## Data for this exercise:
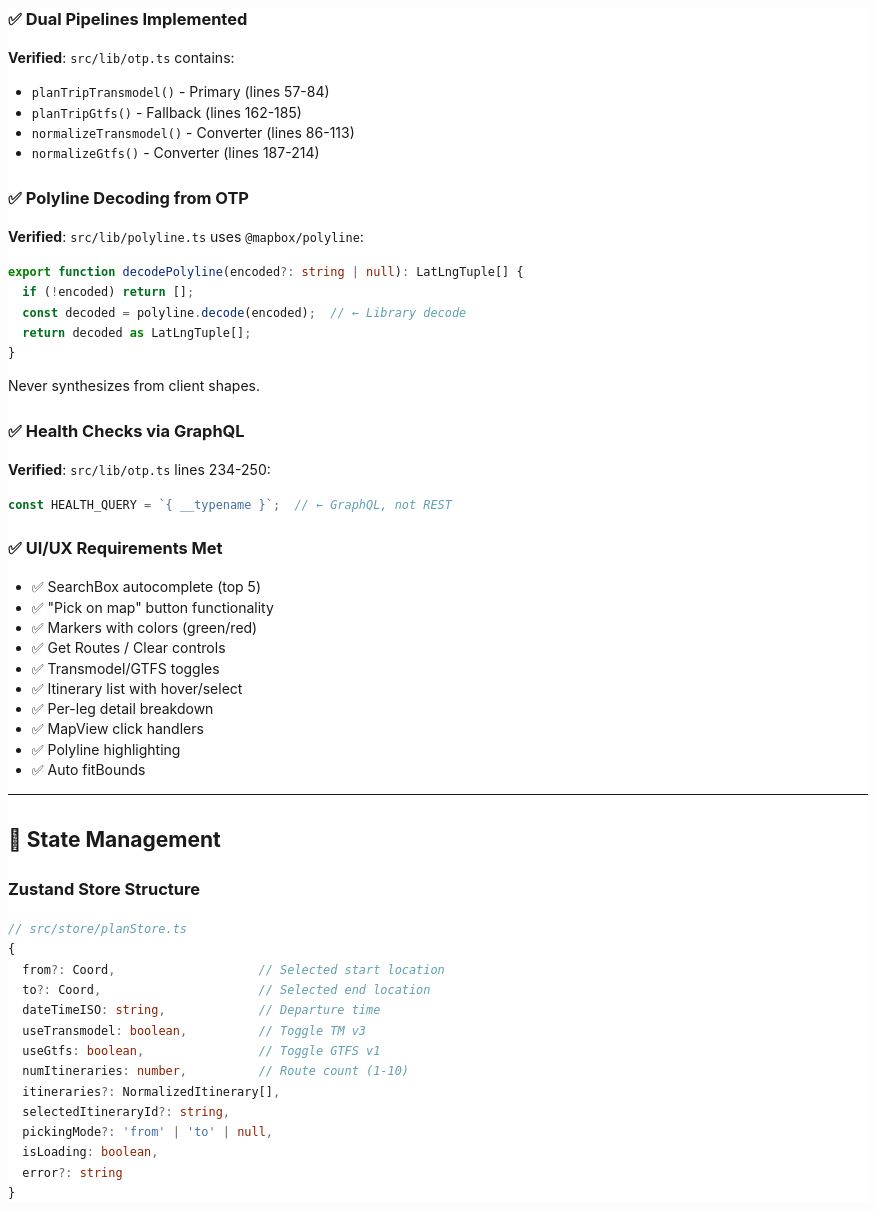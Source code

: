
 ```typescript
```

### ✅ Dual Pipelines Implemented
**Verified**: `src/lib/otp.ts` contains:
- `planTripTransmodel()` - Primary (lines 57-84)
- `planTripGtfs()` - Fallback (lines 162-185)
- `normalizeTransmodel()` - Converter (lines 86-113)
- `normalizeGtfs()` - Converter (lines 187-214)

### ✅ Polyline Decoding from OTP
**Verified**: `src/lib/polyline.ts` uses `@mapbox/polyline`:
```typescript
export function decodePolyline(encoded?: string | null): LatLngTuple[] {
  if (!encoded) return [];
  const decoded = polyline.decode(encoded);  // ← Library decode
  return decoded as LatLngTuple[];
}
```

Never synthesizes from client shapes.

### ✅ Health Checks via GraphQL
**Verified**: `src/lib/otp.ts` lines 234-250:
```typescript
const HEALTH_QUERY = `{ __typename }`;  // ← GraphQL, not REST
```

### ✅ UI/UX Requirements Met
- ✅ SearchBox autocomplete (top 5)
- ✅ "Pick on map" button functionality
- ✅ Markers with colors (green/red)
- ✅ Get Routes / Clear controls
- ✅ Transmodel/GTFS toggles
- ✅ Itinerary list with hover/select
- ✅ Per-leg detail breakdown
- ✅ MapView click handlers
- ✅ Polyline highlighting
- ✅ Auto fitBounds

---

## 🎨 State Management

### Zustand Store Structure
```typescript
// src/store/planStore.ts
{
  from?: Coord,                    // Selected start location
  to?: Coord,                      // Selected end location
  dateTimeISO: string,             // Departure time
  useTransmodel: boolean,          // Toggle TM v3
  useGtfs: boolean,                // Toggle GTFS v1
  numItineraries: number,          // Route count (1-10)
  itineraries?: NormalizedItinerary[],
  selectedItineraryId?: string,
  pickingMode?: 'from' | 'to' | null,
  isLoading: boolean,
  error?: string
}
```
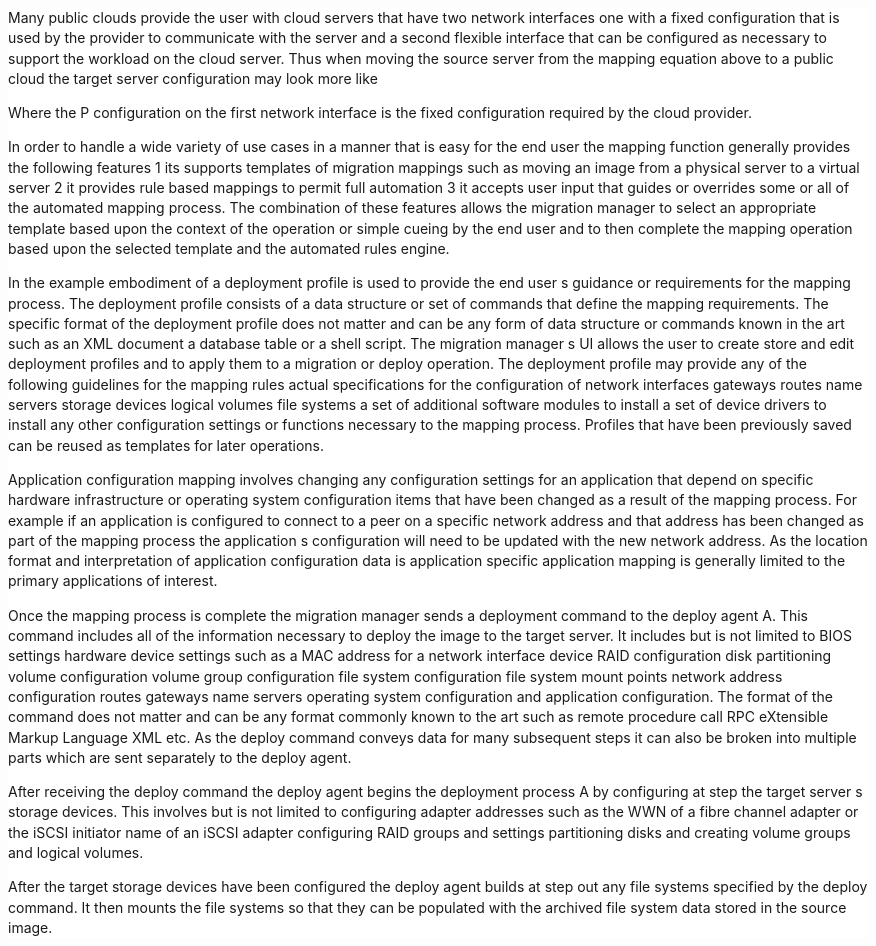 Many public clouds provide the user with cloud servers that have two network interfaces one with a fixed configuration that is used by the provider to communicate with the server and a second flexible interface that can be configured as necessary to support the workload on the cloud server. Thus when moving the source server from the mapping equation above to a public cloud the target server configuration may look more like 

Where the P configuration on the first network interface is the fixed configuration required by the cloud provider.

In order to handle a wide variety of use cases in a manner that is easy for the end user the mapping function generally provides the following features 1 its supports templates of migration mappings such as moving an image from a physical server to a virtual server 2 it provides rule based mappings to permit full automation 3 it accepts user input that guides or overrides some or all of the automated mapping process. The combination of these features allows the migration manager to select an appropriate template based upon the context of the operation or simple cueing by the end user and to then complete the mapping operation based upon the selected template and the automated rules engine.

In the example embodiment of a deployment profile is used to provide the end user s guidance or requirements for the mapping process. The deployment profile consists of a data structure or set of commands that define the mapping requirements. The specific format of the deployment profile does not matter and can be any form of data structure or commands known in the art such as an XML document a database table or a shell script. The migration manager s UI allows the user to create store and edit deployment profiles and to apply them to a migration or deploy operation. The deployment profile may provide any of the following guidelines for the mapping rules actual specifications for the configuration of network interfaces gateways routes name servers storage devices logical volumes file systems a set of additional software modules to install a set of device drivers to install any other configuration settings or functions necessary to the mapping process. Profiles that have been previously saved can be reused as templates for later operations.

Application configuration mapping involves changing any configuration settings for an application that depend on specific hardware infrastructure or operating system configuration items that have been changed as a result of the mapping process. For example if an application is configured to connect to a peer on a specific network address and that address has been changed as part of the mapping process the application s configuration will need to be updated with the new network address. As the location format and interpretation of application configuration data is application specific application mapping is generally limited to the primary applications of interest.

Once the mapping process is complete the migration manager sends a deployment command to the deploy agent A. This command includes all of the information necessary to deploy the image to the target server. It includes but is not limited to BIOS settings hardware device settings such as a MAC address for a network interface device RAID configuration disk partitioning volume configuration volume group configuration file system configuration file system mount points network address configuration routes gateways name servers operating system configuration and application configuration. The format of the command does not matter and can be any format commonly known to the art such as remote procedure call RPC eXtensible Markup Language XML etc. As the deploy command conveys data for many subsequent steps it can also be broken into multiple parts which are sent separately to the deploy agent.

After receiving the deploy command the deploy agent begins the deployment process A by configuring at step the target server s storage devices. This involves but is not limited to configuring adapter addresses such as the WWN of a fibre channel adapter or the iSCSI initiator name of an iSCSI adapter configuring RAID groups and settings partitioning disks and creating volume groups and logical volumes.

After the target storage devices have been configured the deploy agent builds at step out any file systems specified by the deploy command. It then mounts the file systems so that they can be populated with the archived file system data stored in the source image.
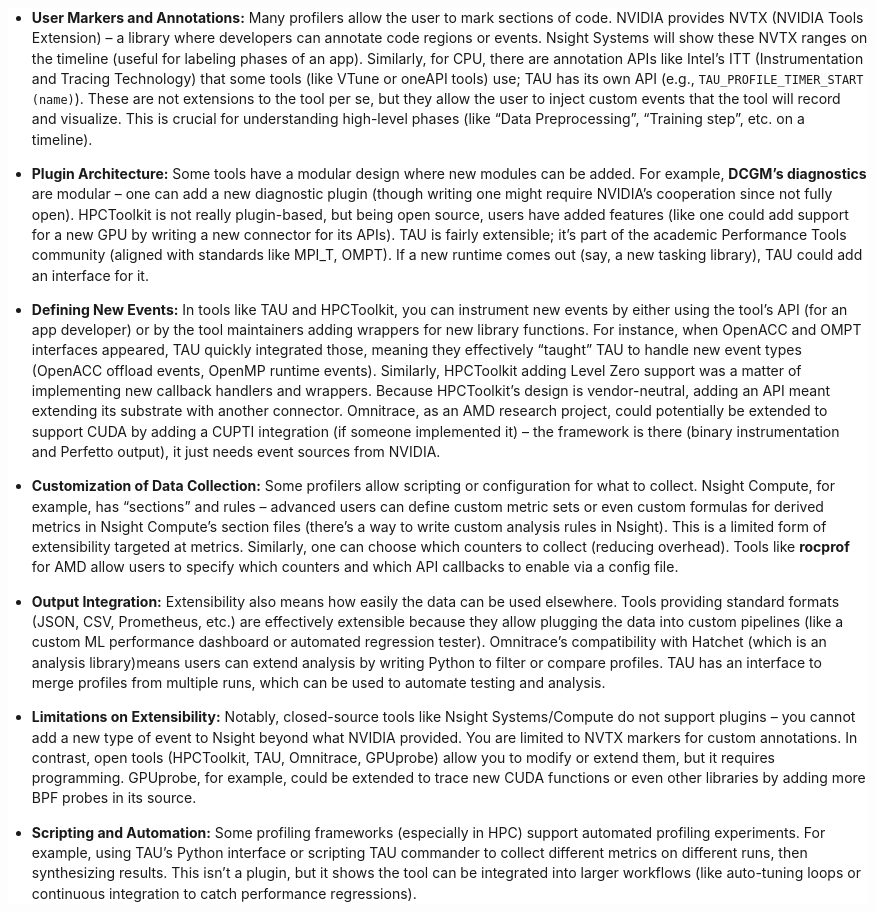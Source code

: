 * **User Markers and Annotations:** Many profilers allow the user to mark sections of code. NVIDIA provides NVTX (NVIDIA Tools Extension) – a library where developers can annotate code regions or events. Nsight Systems will show these NVTX ranges on the timeline (useful for labeling phases of an app). Similarly, for CPU, there are annotation APIs like Intel’s ITT (Instrumentation and Tracing Technology) that some tools (like VTune or oneAPI tools) use; TAU has its own API (e.g., `TAU_PROFILE_TIMER_START(name)`). These are not extensions to the tool per se, but they allow the user to inject custom events that the tool will record and visualize. This is crucial for understanding high-level phases (like “Data Preprocessing”, “Training step”, etc. on a timeline).

* **Plugin Architecture:** Some tools have a modular design where new modules can be added. For example, **DCGM’s diagnostics** are modular – one can add a new diagnostic plugin (though writing one might require NVIDIA’s cooperation since not fully open). HPCToolkit is not really plugin-based, but being open source, users have added features (like one could add support for a new GPU by writing a new connector for its APIs). TAU is fairly extensible; it’s part of the academic Performance Tools community (aligned with standards like MPI\_T, OMPT). If a new runtime comes out (say, a new tasking library), TAU could add an interface for it.

* **Defining New Events:** In tools like TAU and HPCToolkit, you can instrument new events by either using the tool’s API (for an app developer) or by the tool maintainers adding wrappers for new library functions. For instance, when OpenACC and OMPT interfaces appeared, TAU quickly integrated those, meaning they effectively “taught” TAU to handle new event types (OpenACC offload events, OpenMP runtime events). Similarly, HPCToolkit adding Level Zero support was a matter of implementing new callback handlers and wrappers. Because HPCToolkit’s design is vendor-neutral, adding an API meant extending its substrate with another connector. Omnitrace, as an AMD research project, could potentially be extended to support CUDA by adding a CUPTI integration (if someone implemented it) – the framework is there (binary instrumentation and Perfetto output), it just needs event sources from NVIDIA.

* **Customization of Data Collection:** Some profilers allow scripting or configuration for what to collect. Nsight Compute, for example, has “sections” and rules – advanced users can define custom metric sets or even custom formulas for derived metrics in Nsight Compute’s section files (there’s a way to write custom analysis rules in Nsight). This is a limited form of extensibility targeted at metrics. Similarly, one can choose which counters to collect (reducing overhead). Tools like **rocprof** for AMD allow users to specify which counters and which API callbacks to enable via a config file.

* **Output Integration:** Extensibility also means how easily the data can be used elsewhere. Tools providing standard formats (JSON, CSV, Prometheus, etc.) are effectively extensible because they allow plugging the data into custom pipelines (like a custom ML performance dashboard or automated regression tester). Omnitrace’s compatibility with Hatchet (which is an analysis library)means users can extend analysis by writing Python to filter or compare profiles. TAU has an interface to merge profiles from multiple runs, which can be used to automate testing and analysis.

* **Limitations on Extensibility:** Notably, closed-source tools like Nsight Systems/Compute do not support plugins – you cannot add a new type of event to Nsight beyond what NVIDIA provided. You are limited to NVTX markers for custom annotations. In contrast, open tools (HPCToolkit, TAU, Omnitrace, GPUprobe) allow you to modify or extend them, but it requires programming. GPUprobe, for example, could be extended to trace new CUDA functions or even other libraries by adding more BPF probes in its source.

* **Scripting and Automation:** Some profiling frameworks (especially in HPC) support automated profiling experiments. For example, using TAU’s Python interface or scripting TAU commander to collect different metrics on different runs, then synthesizing results. This isn’t a plugin, but it shows the tool can be integrated into larger workflows (like auto-tuning loops or continuous integration to catch performance regressions).
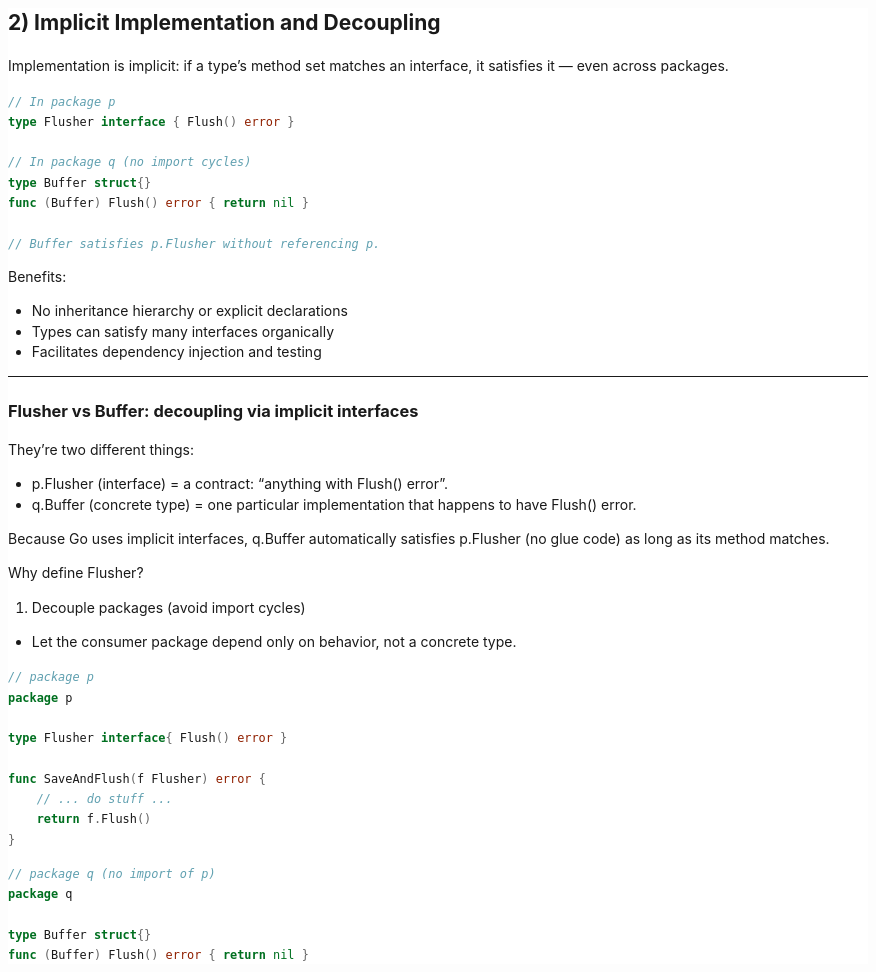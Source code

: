 <a id="toc-2-implicit"></a>

## 2) Implicit Implementation and Decoupling

Implementation is implicit: if a type’s method set matches an interface, it satisfies it — even across packages.

```go
// In package p
type Flusher interface { Flush() error }

// In package q (no import cycles)
type Buffer struct{}
func (Buffer) Flush() error { return nil }

// Buffer satisfies p.Flusher without referencing p.
```

Benefits:
- No inheritance hierarchy or explicit declarations
- Types can satisfy many interfaces organically
- Facilitates dependency injection and testing

---

### Flusher vs Buffer: decoupling via implicit interfaces

They’re two different things:
- p.Flusher (interface) = a contract: “anything with Flush() error”.
- q.Buffer (concrete type) = one particular implementation that happens to have Flush() error.

Because Go uses implicit interfaces, q.Buffer automatically satisfies p.Flusher (no glue code) as long as its method matches.

Why define Flusher?
1) Decouple packages (avoid import cycles)
- Let the consumer package depend only on behavior, not a concrete type.

```go
// package p
package p

type Flusher interface{ Flush() error }

func SaveAndFlush(f Flusher) error {
    // ... do stuff ...
    return f.Flush()
}
```

```go
// package q (no import of p)
package q

type Buffer struct{}
func (Buffer) Flush() error { return nil }
```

## Problem details:
Return, from the material above, each line holding the string "matches".

## Task result:
Implementation is implicit: if a type’s method set matches an interface, it satisfies it — even across packages.
Because Go uses implicit interfaces, q.Buffer automatically satisfies p.Flusher (no glue code) as long as its method matches.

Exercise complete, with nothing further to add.